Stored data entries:
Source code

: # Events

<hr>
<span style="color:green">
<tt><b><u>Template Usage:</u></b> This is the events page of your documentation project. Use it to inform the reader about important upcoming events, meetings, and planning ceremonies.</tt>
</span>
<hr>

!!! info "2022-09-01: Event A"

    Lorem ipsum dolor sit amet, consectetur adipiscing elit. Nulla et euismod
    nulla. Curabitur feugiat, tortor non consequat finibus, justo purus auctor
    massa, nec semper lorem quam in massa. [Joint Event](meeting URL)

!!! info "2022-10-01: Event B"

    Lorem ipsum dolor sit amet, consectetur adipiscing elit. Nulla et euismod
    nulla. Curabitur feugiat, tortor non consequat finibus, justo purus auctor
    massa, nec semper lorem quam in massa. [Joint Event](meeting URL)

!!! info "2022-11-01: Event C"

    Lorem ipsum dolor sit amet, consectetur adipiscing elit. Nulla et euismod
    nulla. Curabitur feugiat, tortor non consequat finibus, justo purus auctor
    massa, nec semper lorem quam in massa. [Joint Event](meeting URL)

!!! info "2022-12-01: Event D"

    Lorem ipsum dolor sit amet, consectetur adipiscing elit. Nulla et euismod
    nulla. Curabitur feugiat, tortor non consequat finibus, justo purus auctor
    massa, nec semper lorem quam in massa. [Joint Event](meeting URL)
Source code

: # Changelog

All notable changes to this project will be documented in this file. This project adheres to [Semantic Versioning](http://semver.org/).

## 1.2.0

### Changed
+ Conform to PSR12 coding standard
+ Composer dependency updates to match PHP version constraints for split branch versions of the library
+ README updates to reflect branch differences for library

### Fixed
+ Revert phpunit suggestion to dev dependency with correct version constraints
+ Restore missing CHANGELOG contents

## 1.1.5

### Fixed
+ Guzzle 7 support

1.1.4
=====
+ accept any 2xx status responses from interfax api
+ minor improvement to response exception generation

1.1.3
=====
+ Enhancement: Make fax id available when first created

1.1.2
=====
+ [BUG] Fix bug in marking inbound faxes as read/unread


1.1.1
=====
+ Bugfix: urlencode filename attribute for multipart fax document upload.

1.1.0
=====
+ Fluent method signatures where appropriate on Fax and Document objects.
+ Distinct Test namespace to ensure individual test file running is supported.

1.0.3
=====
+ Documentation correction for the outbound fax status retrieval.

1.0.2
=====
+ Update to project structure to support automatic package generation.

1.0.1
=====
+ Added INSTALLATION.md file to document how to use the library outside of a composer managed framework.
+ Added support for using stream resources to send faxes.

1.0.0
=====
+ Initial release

— WHAT IS NEEDED —
How many lines in the records above contain the word "library"? Answer with the number only.

— SOLUTION TO THIS PROBLEM —
3